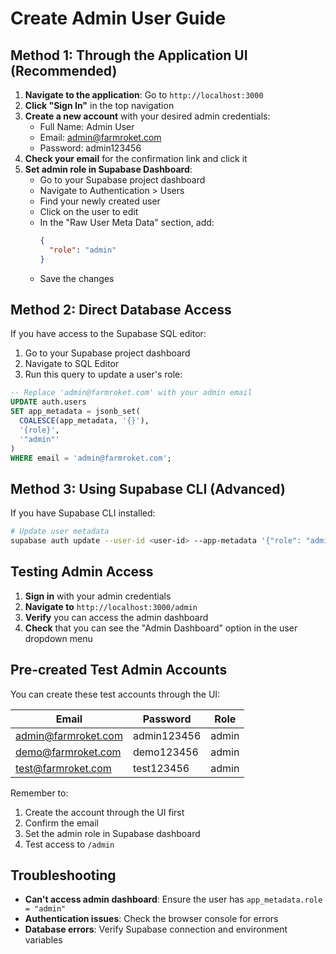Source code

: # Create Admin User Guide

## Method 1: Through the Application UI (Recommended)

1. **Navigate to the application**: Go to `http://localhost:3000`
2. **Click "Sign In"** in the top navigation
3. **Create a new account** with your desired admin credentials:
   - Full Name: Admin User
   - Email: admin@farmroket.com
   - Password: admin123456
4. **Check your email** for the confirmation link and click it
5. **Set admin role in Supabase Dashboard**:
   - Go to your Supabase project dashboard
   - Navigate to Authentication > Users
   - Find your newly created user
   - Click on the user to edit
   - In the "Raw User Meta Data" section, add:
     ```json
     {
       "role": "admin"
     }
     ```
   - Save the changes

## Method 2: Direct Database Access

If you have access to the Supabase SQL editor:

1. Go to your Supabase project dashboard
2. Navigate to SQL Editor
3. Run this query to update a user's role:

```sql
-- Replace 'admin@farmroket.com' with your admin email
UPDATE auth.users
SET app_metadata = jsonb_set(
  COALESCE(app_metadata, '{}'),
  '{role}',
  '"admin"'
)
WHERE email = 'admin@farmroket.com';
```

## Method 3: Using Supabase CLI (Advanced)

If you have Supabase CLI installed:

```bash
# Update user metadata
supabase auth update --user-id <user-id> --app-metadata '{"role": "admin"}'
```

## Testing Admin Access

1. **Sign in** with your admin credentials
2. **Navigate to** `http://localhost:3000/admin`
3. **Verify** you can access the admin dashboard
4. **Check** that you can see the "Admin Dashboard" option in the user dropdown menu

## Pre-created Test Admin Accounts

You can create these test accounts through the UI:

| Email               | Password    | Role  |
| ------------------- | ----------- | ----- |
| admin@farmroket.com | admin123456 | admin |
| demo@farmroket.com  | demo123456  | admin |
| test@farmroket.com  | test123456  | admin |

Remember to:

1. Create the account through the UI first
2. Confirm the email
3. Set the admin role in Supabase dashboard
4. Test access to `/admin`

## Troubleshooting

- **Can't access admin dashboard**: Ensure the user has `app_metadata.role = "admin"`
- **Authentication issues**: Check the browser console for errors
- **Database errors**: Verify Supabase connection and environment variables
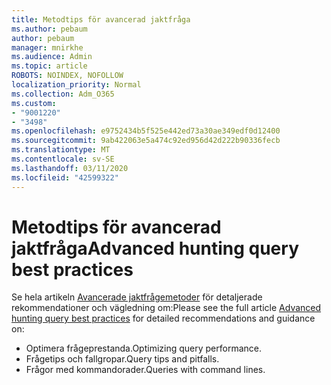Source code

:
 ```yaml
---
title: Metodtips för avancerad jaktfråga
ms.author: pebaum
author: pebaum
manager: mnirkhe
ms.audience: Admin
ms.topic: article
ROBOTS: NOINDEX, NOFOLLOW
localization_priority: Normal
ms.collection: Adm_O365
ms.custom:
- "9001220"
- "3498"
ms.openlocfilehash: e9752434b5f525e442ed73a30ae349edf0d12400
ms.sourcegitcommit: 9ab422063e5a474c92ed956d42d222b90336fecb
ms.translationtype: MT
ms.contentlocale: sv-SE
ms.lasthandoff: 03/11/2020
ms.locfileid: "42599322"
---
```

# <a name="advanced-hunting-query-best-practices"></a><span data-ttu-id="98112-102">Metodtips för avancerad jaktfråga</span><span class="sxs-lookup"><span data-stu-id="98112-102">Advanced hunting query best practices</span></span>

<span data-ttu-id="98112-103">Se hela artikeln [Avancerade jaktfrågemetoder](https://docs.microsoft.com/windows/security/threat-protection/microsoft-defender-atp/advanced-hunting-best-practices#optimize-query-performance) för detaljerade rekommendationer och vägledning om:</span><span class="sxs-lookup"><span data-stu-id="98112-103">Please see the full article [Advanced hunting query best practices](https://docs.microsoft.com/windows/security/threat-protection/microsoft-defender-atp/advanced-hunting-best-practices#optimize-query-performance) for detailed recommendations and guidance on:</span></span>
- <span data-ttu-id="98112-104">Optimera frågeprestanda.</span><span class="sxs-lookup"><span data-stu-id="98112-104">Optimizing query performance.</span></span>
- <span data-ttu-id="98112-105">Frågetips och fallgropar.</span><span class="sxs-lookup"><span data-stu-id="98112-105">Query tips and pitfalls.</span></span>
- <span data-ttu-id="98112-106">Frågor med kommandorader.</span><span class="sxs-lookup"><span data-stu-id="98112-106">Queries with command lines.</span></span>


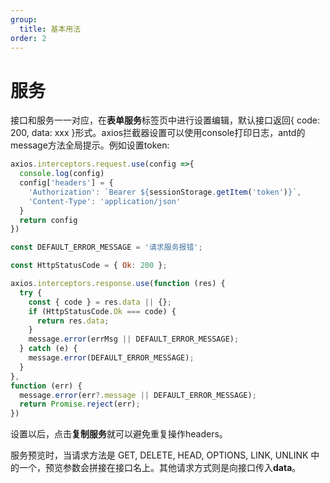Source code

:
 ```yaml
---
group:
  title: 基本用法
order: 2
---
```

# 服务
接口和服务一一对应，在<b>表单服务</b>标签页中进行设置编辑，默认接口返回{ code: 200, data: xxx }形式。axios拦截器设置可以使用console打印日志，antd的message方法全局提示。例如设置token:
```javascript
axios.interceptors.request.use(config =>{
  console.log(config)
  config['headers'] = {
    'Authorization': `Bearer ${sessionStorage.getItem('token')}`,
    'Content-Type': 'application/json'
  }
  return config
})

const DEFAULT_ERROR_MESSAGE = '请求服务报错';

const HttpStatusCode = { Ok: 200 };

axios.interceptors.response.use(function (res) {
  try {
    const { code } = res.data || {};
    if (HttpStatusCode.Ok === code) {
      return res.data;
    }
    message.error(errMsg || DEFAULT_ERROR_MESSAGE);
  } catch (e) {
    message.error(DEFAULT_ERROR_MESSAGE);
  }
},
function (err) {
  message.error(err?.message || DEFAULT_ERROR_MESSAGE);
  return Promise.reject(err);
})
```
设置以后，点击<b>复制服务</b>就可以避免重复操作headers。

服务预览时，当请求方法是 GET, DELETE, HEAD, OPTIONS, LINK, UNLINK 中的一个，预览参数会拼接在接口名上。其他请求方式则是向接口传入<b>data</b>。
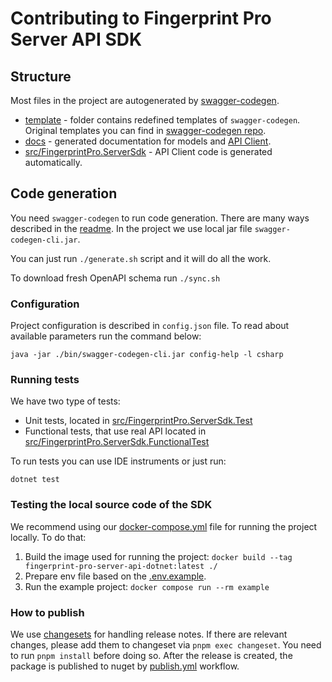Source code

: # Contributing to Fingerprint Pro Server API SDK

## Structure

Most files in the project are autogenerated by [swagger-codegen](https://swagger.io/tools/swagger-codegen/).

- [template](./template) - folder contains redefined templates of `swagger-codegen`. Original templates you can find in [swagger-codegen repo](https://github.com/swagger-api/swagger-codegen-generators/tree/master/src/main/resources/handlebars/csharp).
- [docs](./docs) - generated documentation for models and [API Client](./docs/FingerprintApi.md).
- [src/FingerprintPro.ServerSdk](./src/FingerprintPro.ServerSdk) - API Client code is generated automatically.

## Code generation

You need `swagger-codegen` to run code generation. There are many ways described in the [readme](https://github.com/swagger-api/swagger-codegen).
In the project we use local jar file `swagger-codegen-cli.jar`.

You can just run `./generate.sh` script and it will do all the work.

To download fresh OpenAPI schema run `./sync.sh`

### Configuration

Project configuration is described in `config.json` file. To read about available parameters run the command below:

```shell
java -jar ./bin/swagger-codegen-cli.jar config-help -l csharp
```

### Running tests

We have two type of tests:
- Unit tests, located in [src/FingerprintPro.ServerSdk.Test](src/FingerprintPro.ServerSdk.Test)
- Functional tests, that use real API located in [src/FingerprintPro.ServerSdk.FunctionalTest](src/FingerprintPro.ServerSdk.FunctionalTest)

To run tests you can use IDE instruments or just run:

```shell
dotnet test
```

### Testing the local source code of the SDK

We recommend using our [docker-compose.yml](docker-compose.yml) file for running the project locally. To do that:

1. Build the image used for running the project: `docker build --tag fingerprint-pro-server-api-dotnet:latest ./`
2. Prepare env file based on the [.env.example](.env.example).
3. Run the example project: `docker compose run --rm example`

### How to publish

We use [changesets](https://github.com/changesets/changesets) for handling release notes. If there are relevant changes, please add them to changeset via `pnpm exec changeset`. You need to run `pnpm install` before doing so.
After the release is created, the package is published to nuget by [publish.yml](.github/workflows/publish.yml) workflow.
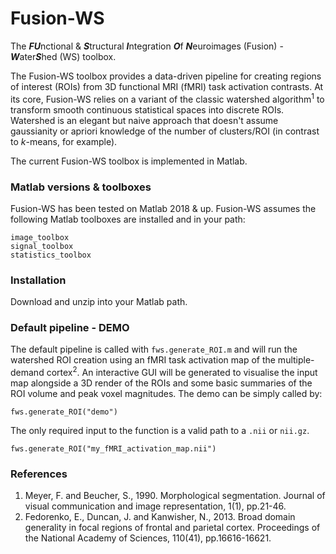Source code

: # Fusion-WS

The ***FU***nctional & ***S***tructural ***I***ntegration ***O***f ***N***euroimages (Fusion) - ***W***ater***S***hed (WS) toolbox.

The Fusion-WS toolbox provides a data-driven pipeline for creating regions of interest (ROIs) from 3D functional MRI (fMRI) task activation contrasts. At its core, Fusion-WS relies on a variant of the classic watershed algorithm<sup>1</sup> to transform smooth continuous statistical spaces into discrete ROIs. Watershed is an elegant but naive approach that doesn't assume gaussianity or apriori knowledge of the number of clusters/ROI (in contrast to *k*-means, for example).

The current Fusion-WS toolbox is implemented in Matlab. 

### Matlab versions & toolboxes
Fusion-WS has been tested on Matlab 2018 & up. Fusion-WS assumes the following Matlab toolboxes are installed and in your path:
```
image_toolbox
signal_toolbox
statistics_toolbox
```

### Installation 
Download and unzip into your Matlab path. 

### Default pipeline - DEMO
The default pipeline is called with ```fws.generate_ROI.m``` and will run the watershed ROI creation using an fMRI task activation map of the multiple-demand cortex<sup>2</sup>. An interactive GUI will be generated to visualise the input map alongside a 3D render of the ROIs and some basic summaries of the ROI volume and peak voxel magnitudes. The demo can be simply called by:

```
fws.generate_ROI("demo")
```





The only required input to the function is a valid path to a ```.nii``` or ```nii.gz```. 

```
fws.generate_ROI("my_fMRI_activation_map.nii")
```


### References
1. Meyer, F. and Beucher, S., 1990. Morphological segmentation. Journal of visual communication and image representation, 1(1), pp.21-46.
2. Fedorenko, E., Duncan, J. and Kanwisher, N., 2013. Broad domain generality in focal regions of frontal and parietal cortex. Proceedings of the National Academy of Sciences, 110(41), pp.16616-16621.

== == ==

## Work to complete
Say how many lines in the records hold the word "ServerSdk", giving the number by itself.

## Expected output
3